The transcripts of the trial of Charles Taylor, former President of Liberia. More…

  • Good morning. We'll take appearances first, please

  • Good morning, Madam President. Good morning, your Honours and counsel opposite. For the Prosecution this morning, Brenda J Hollis, Kathryn Howarth, Maja Dimitrova and Nicholas Koumjian.

  • [Open session]

  • [The accused present]

  • [Upon commencing at 9.05 a.m.]

  • Good morning, Madam President, your Honours, counsel opposite. For the Defence today myself, Courtenay Griffiths; with me Mr Silas Chekera, Mr Morris Anyah, Ms Logan Hambrick, and our case manager Ms Salla Moilanen, and we're also joined today by the Principal Defender.

  • The Principal Defender is welcome to the Court. Now, Mr Griffiths, you will introduce your next witness.

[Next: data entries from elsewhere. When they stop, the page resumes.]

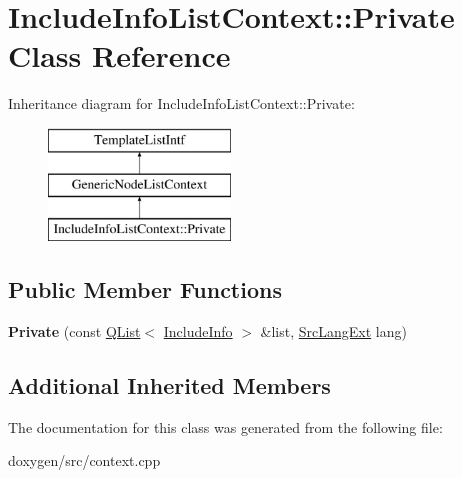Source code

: \hypertarget{class_include_info_list_context_1_1_private}{}\section{Include\+Info\+List\+Context\+::Private Class Reference}
\label{class_include_info_list_context_1_1_private}
Inheritance diagram for Include\+Info\+List\+Context\+::Private\+:\begin{figure}[H]
\begin{center}
\leavevmode
\includegraphics[height=3.000000cm]{class_include_info_list_context_1_1_private}
\end{center}
\end{figure}
\subsection*{Public Member Functions}
\begin{DoxyCompactItemize}
\item 
\mbox{\label{class_include_info_list_context_1_1_private_a5d1c4cd764021833d41fe06fd280fc04}} 
{\bfseries Private} (const \mbox{\hyperlink{class_q_list}{Q\+List}}$<$ \mbox{\hyperlink{struct_include_info}{Include\+Info}} $>$ \&list, \mbox{\hyperlink{types_8h_a9974623ce72fc23df5d64426b9178bf2}{Src\+Lang\+Ext}} lang)
\end{DoxyCompactItemize}
\subsection*{Additional Inherited Members}


The documentation for this class was generated from the following file\+:\begin{DoxyCompactItemize}
\item 
doxygen/src/context.\+cpp\end{DoxyCompactItemize}

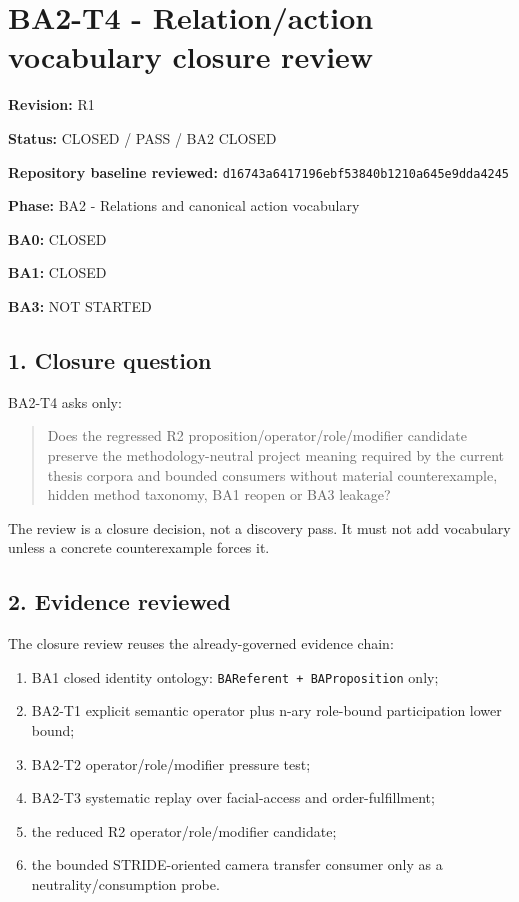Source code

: \documentclass[11pt,a4paper]{article}
\providecommand{\tightlist}{\setlength{\itemsep}{0pt}\setlength{\parskip}{0pt}}
\begin{document}
\section{BA2-T4 - Relation/action vocabulary closure review}\label{ba2-t4---relationaction-vocabulary-closure-review}

\textbf{Revision:} R1

\textbf{Status:} CLOSED / PASS / BA2 CLOSED

\textbf{Repository baseline reviewed:} \texttt{d16743a6417196ebf53840b1210a645e9dda4245}

\textbf{Phase:} BA2 - Relations and canonical action vocabulary

\textbf{BA0:} CLOSED

\textbf{BA1:} CLOSED

\textbf{BA3:} NOT STARTED

\subsection{1. Closure question}\label{closure-question}

BA2-T4 asks only:

\begin{quote}
Does the regressed R2 proposition/operator/role/modifier candidate preserve the methodology-neutral project meaning required by the current thesis corpora and bounded consumers without material counterexample, hidden method taxonomy, BA1 reopen or BA3 leakage?
\end{quote}

The review is a closure decision, not a discovery pass. It must not add vocabulary unless a concrete counterexample forces it.

\subsection{2. Evidence reviewed}\label{evidence-reviewed}

The closure review reuses the already-governed evidence chain:

\begin{enumerate}
\def\labelenumi{\arabic{enumi}.}
\tightlist
\item
  BA1 closed identity ontology: \texttt{BAReferent\ +\ BAProposition} only;
\item
  BA2-T1 explicit semantic operator plus n-ary role-bound participation lower bound;
\item
  BA2-T2 operator/role/modifier pressure test;
\item
  BA2-T3 systematic replay over facial-access and order-fulfillment;
\item
  the reduced R2 operator/role/modifier candidate;
\item
  the bounded STRIDE-oriented camera transfer consumer only as a neutrality/consumption probe.
\end{enumerate}
\end{document}
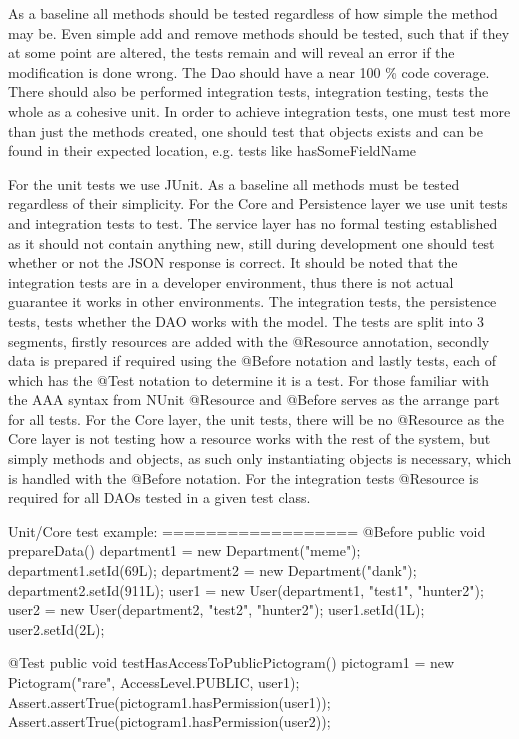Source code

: 
As a baseline all methods should be tested regardless of how simple the method may be.
Even simple add and remove methods should be tested, such that if they at some point are altered, the tests remain and will reveal an error if the modification is done wrong.
The Dao should have a near 100 \% code coverage.
There should also be performed integration tests, integration testing, tests the whole as a cohesive unit.
In order to achieve integration tests, one must test more than just the methods created, one should test that objects exists and can be found in their expected location, e.g. tests like hasSomeFieldName

For the unit tests we use JUnit.
As a baseline all methods must be tested regardless of their simplicity.
For the Core and Persistence layer we use unit tests and integration tests to test.
The service layer has no formal testing established as it should not contain anything new, still during development one should test whether or not the JSON response is correct.
It should be noted that the integration tests are in a developer environment, thus there is not actual guarantee it works in other environments.
The integration tests, the persistence tests, tests whether the DAO works with the model.
The tests are split into 3 segments, firstly resources are added with the @Resource annotation, secondly data is prepared if required using the @Before notation and lastly tests, each of which has the @Test notation to determine it is a test.
For those familiar with the AAA syntax from NUnit @Resource and @Before serves as the arrange part for all tests.
For the Core layer, the unit tests, there will be no @Resource as the Core layer is not testing how a resource works with the rest of the system, but simply methods and objects, as such only instantiating objects is necessary, which is handled with the @Before notation.
For the integration tests @Resource is required for all DAOs tested in a given test class.

Unit/Core test example:
==================
@Before
    public void prepareData(){
        department1 = new Department("meme");
        department1.setId(69L);
        department2 = new Department("dank");
        department2.setId(911L);
        user1 = new User(department1, "test1", "hunter2");
        user2 = new User(department2, "test2", "hunter2");
        user1.setId(1L);
        user2.setId(2L);
    }

    @Test
    public void testHasAccessToPublicPictogram(){
        pictogram1 = new Pictogram("rare", AccessLevel.PUBLIC, user1);
        Assert.assertTrue(pictogram1.hasPermission(user1));
        Assert.assertTrue(pictogram1.hasPermission(user2));
    }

  • Madam President, before I call the next witness who is DCT-172, could I address a couple of preliminary matters, please.

    Firstly, that the witness will give evidence in open session. The language is Krio, but there's one other administrative matter regarding his welfare which I would like to raise at this stage and it's this: Hitherto every witness called by either the Prosecution or the Defence has been provided with culturally appropriate food by the WVS whilst that witness is at Court. Mr Sesay is a detainee, DCT-172, and as such, those responsible for his security are currently refusing to allow him to receive food whilst at court from WVS.

    Now, to an extent I can understand the reluctance to allow food to be brought in for Mr Sesay at the detention facility, and understandably Mr Sesay is having difficulty dealing with the food provided to him where he is currently being housed, a facility designed for individuals from a completely different cultural background. I mention this in court because I've been engaged with WVS in seeking to resolve this issue but, given my other responsibilities, I would like to hand over the responsibility of resolving this issue to the Principal Defender who is present in The Hague.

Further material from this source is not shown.